Is there any explanation to how to use production DevEUI, JoinEUI, AppKey and NetwKey, rather than the hardcoded se-identity.h?

I have searched all over, application notes, youtube and even studied examples and the actual code, but unable to find out how it is intended to be put together.

I tried to populate the LoRaMacNvmData_t passed in OnRestoreContextRequest in lora_app.c, but it is some "BackupContexts" being passed, that seems to be ignored (for this purpose).

Am I expected to rely on  

FLASH_IF_Read(nvm, LORAWAN_NVM_BASE_ADDRESS, nvm_size);

and flash from an external computer, rather than generate it internal to the MCU and report it to external system during test/calibration?

1 ACCEPTED SOLUTION

Accepted Solutions
Andrew Larkin
Associate III

Digging through all this to better understand what is going on...

When CONTEXT_MANAGEMENT_ENABLED == 1

There are four areas of memory that we care about:

1. seNvmInit [section(".USER_embedded_Keys") in Flash]
2. Nvm [section(".bss.LW_NVM_RAM") uninitialised in RAM]
3. NvmBackup [section(".bss.LW_NVM_BACKUP_RAM") uninitialised in RAM]
4. Nvm Context [(@0x0803f000) in Flash]

The DevEUI, JoinEUI, AppKey/NwkKey values (the "Keys") we care about for production programming of the device are located in seNvmInit.

If the linker script is "original" (as generated by the ioc file), the location in flash of the seNvmInit is undefined because the .USER_embedded_Keys memory section is not defined.

When the firmware first starts up, MX_LoRaWAN_Init() calls LoRaWAN_Init() calls LmHandlerConfigure() calls LoRaMacInitialization() calls SecureElementInit() which copies the keys from flash (seNvmInit) to uninitialised RAM (Nvm)

Nvm structure in ram is the working copy of the Keys.

On start up, it looks like a check is done to see if Nvm is valid. If a chip reset has happened, this preserves the context.

If Nvm is not valid, a copy is made from the NvmBackup RAM. This backup only seems to be updated as a part of LoRaMacHalt(). I am guessing this is like a "last known good" configuration.

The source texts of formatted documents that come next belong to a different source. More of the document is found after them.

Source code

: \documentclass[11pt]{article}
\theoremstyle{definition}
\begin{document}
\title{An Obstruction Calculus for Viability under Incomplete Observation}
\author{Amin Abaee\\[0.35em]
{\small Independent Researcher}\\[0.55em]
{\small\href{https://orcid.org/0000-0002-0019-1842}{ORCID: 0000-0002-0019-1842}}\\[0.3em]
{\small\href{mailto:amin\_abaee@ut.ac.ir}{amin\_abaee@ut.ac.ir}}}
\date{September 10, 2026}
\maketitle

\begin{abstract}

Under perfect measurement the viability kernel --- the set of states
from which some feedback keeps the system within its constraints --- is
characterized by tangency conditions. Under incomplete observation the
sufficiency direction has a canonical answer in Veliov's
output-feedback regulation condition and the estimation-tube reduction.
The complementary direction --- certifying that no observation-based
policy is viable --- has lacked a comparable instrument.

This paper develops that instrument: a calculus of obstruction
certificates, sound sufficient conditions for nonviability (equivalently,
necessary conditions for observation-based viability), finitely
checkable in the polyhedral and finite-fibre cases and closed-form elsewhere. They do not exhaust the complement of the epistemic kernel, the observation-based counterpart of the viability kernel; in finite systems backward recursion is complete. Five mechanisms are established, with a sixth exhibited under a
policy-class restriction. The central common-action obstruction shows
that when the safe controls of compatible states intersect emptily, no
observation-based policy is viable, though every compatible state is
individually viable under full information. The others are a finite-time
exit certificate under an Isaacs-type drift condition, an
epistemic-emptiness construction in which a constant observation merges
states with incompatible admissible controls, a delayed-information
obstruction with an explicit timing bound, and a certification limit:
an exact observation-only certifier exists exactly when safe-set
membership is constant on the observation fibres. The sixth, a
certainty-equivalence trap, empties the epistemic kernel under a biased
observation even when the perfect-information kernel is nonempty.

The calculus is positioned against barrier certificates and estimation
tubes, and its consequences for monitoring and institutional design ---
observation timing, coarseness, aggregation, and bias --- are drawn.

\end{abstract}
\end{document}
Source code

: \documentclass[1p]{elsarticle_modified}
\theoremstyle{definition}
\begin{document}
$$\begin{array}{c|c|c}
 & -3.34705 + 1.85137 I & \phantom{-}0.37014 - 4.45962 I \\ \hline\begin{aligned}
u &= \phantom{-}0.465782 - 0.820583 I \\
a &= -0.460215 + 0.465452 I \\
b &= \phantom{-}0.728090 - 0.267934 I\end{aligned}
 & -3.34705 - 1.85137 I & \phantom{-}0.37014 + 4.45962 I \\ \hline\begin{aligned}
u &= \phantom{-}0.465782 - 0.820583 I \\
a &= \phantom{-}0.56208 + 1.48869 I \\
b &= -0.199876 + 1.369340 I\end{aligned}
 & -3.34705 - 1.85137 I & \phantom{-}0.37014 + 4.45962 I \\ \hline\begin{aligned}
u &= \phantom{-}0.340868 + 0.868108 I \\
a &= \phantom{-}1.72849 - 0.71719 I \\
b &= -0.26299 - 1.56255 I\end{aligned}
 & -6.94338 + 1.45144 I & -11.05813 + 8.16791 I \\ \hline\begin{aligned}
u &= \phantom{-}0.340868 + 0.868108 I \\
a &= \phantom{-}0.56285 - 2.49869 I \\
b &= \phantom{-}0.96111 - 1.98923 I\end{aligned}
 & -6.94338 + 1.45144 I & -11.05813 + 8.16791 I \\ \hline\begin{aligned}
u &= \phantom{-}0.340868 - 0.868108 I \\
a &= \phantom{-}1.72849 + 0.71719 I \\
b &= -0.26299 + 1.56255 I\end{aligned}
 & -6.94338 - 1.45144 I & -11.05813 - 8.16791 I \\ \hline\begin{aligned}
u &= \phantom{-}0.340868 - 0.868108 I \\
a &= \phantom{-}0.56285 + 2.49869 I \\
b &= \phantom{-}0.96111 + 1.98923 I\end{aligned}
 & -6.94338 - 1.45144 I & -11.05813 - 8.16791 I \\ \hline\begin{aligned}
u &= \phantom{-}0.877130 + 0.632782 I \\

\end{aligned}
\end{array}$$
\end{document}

If the NvmBackup is not valid, the firmware tries to restore from a context saved in flash. It seems the operation to store the Keys in Nvm context flash is a deliberate act by the application with a call to StoreContext().

If everything else has failed, then the Nvm is initialised from the seNvmInit original set of Keys.

All this seems to be pretty reasonable.

The problems though are in the management of the memory allocations.

1. The location of seNvmCtx is undefined so it is necessary to add an explicit allocation mapping in the linker script for .USER_embedded_Keys. Once this is done, precise memory locations for the keys can be determined to allow them to be overwritten during production.

2. The location of the application-stored context is improperly defined as an absolute memory location (0x0803f000) instead of being properly mapped via the linker script. This means there is no protection from conflicting use of the memory. The presumption that the last couple of pages of flash are "available" is inherently unsafe.

This conflict is NOT theoretical.

If the additional LoRaWAN packages functionality is enabled, then the Fragmented Data Block Transport package is enabled. This package also explicit uses the same region of flash (0x0803F000) (see frag_decoder_if.h)

Amending a previous comment I made about generating a CRC32 value, it is not necessary for the seNvmInit data as the CRC field is not used there - it only seems to be relevant in the ram Nvm copy, backup ram Nvm and saved context in flash as an integrity check.

View solution in original post

21 REPLIES 21
Issamos
Lead II

Hello @Niclas Hedhman 

My advice is to use the end_node exemple and try a deep debug on it to now how it exactly works.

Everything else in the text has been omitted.